HOW TO COMPLETE THIS TASK
Look for the string "stress" in the data below, and copy each line that holds it.

##### MATERIAL FOR THIS EXERCISE

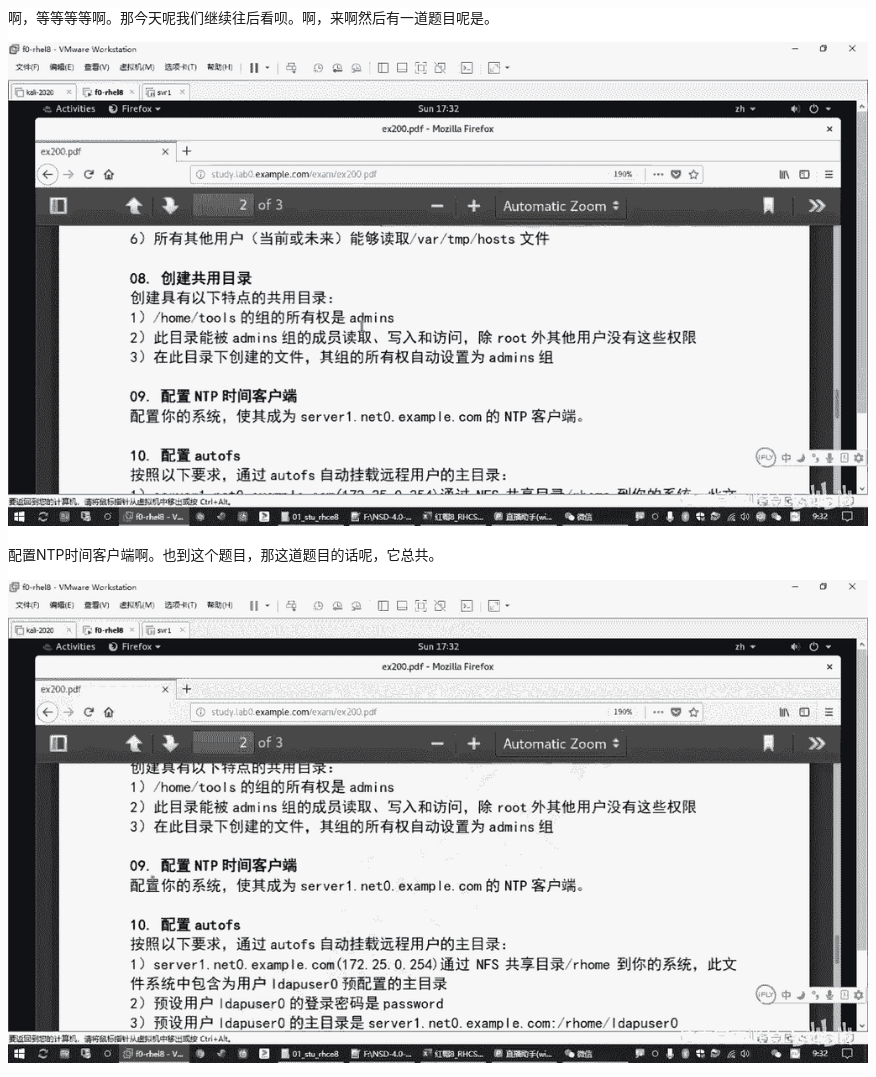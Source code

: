啊，等等等等啊。那今天呢我们继续往后看呗。啊，来啊然后有一道题目呢是。

![](img/e6f620c40449a987106ea876f882ae5c_9.png)

配置NTP时间客户端啊。也到这个题目，那这道题目的话呢，它总共。

![](img/e6f620c40449a987106ea876f882ae5c_11.png)
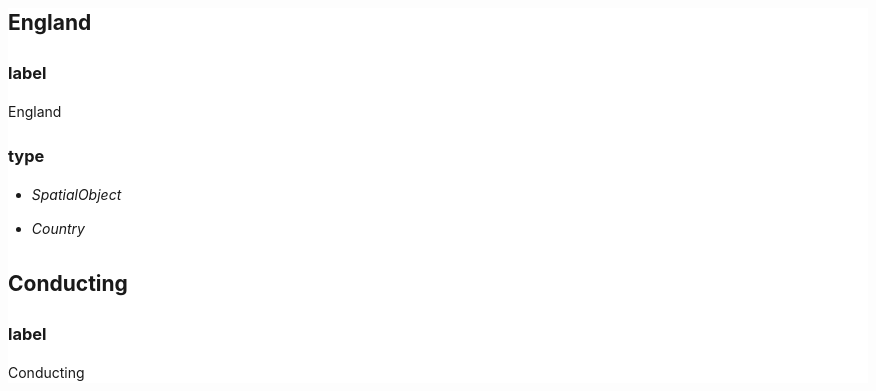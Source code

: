 ## England

### label


England

### type

 - *SpatialObject*

 - *Country*

## Conducting

### label


Conducting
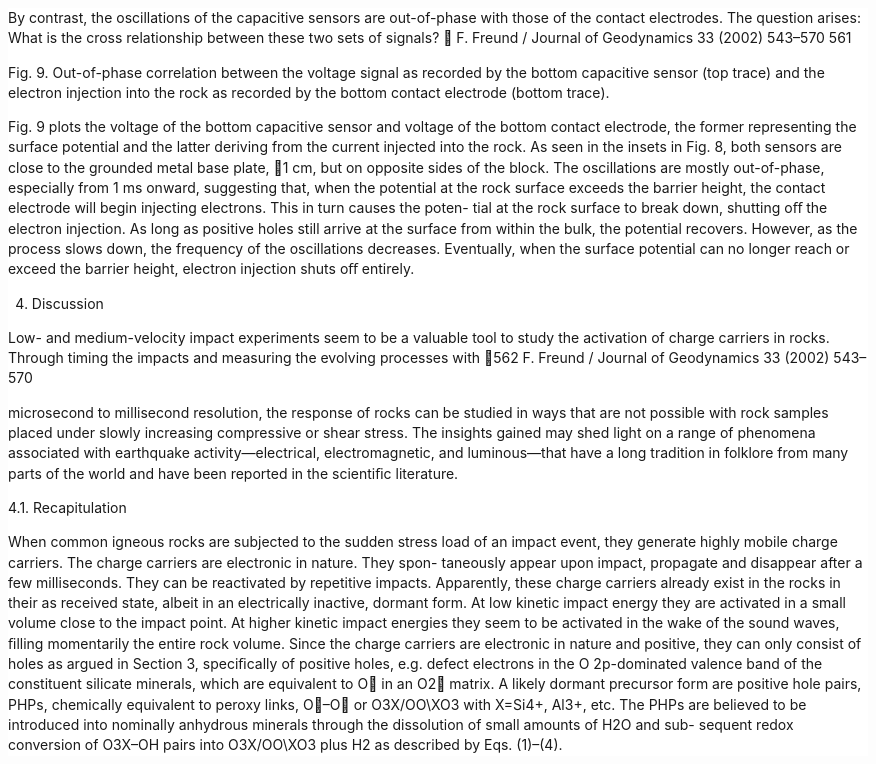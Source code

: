 By contrast, the oscillations of the capacitive sensors are out-of-phase with those of the contact
electrodes. The question arises: What is the cross relationship between these two sets of signals?
                                F. Freund / Journal of Geodynamics 33 (2002) 543–570                               561




Fig. 9. Out-of-phase correlation between the voltage signal as recorded by the bottom capacitive sensor (top trace) and
the electron injection into the rock as recorded by the bottom contact electrode (bottom trace).

  Fig. 9 plots the voltage of the bottom capacitive sensor and voltage of the bottom contact
electrode, the former representing the surface potential and the latter deriving from the current
injected into the rock. As seen in the insets in Fig. 8, both sensors are close to the grounded metal
base plate, 1 cm, but on opposite sides of the block. The oscillations are mostly out-of-phase,
especially from 1 ms onward, suggesting that, when the potential at the rock surface exceeds the
barrier height, the contact electrode will begin injecting electrons. This in turn causes the poten-
tial at the rock surface to break down, shutting oﬀ the electron injection. As long as positive holes
still arrive at the surface from within the bulk, the potential recovers. However, as the process
slows down, the frequency of the oscillations decreases. Eventually, when the surface potential
can no longer reach or exceed the barrier height, electron injection shuts oﬀ entirely.


4. Discussion

  Low- and medium-velocity impact experiments seem to be a valuable tool to study the activation
of charge carriers in rocks. Through timing the impacts and measuring the evolving processes with
562                        F. Freund / Journal of Geodynamics 33 (2002) 543–570

microsecond to millisecond resolution, the response of rocks can be studied in ways that are
not possible with rock samples placed under slowly increasing compressive or shear stress.
The insights gained may shed light on a range of phenomena associated with earthquake
activity—electrical, electromagnetic, and luminous—that have a long tradition in folklore from
many parts of the world and have been reported in the scientiﬁc literature.

4.1. Recapitulation

   When common igneous rocks are subjected to the sudden stress load of an impact event, they
generate highly mobile charge carriers. The charge carriers are electronic in nature. They spon-
taneously appear upon impact, propagate and disappear after a few milliseconds. They can be
reactivated by repetitive impacts. Apparently, these charge carriers already exist in the rocks in
their as received state, albeit in an electrically inactive, dormant form. At low kinetic impact
energy they are activated in a small volume close to the impact point. At higher kinetic impact
energies they seem to be activated in the wake of the sound waves, ﬁlling momentarily the entire
rock volume.
   Since the charge carriers are electronic in nature and positive, they can only consist of holes as
argued in Section 3, speciﬁcally of positive holes, e.g. defect electrons in the O 2p-dominated
valence band of the constituent silicate minerals, which are equivalent to O in an O2 matrix. A
likely dormant precursor form are positive hole pairs, PHPs, chemically equivalent to peroxy
links, O–O or O3X/OO\XO3 with X=Si4+, Al3+, etc. The PHPs are believed to be introduced
into nominally anhydrous minerals through the dissolution of small amounts of H2O and sub-
sequent redox conversion of O3X–OH pairs into O3X/OO\XO3 plus H2 as described by Eqs. (1)–(4).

##########

YOUR SOLUTION
not possible with rock samples placed under slowly increasing compressive or shear stress.
   When common igneous rocks are subjected to the sudden stress load of an impact event, they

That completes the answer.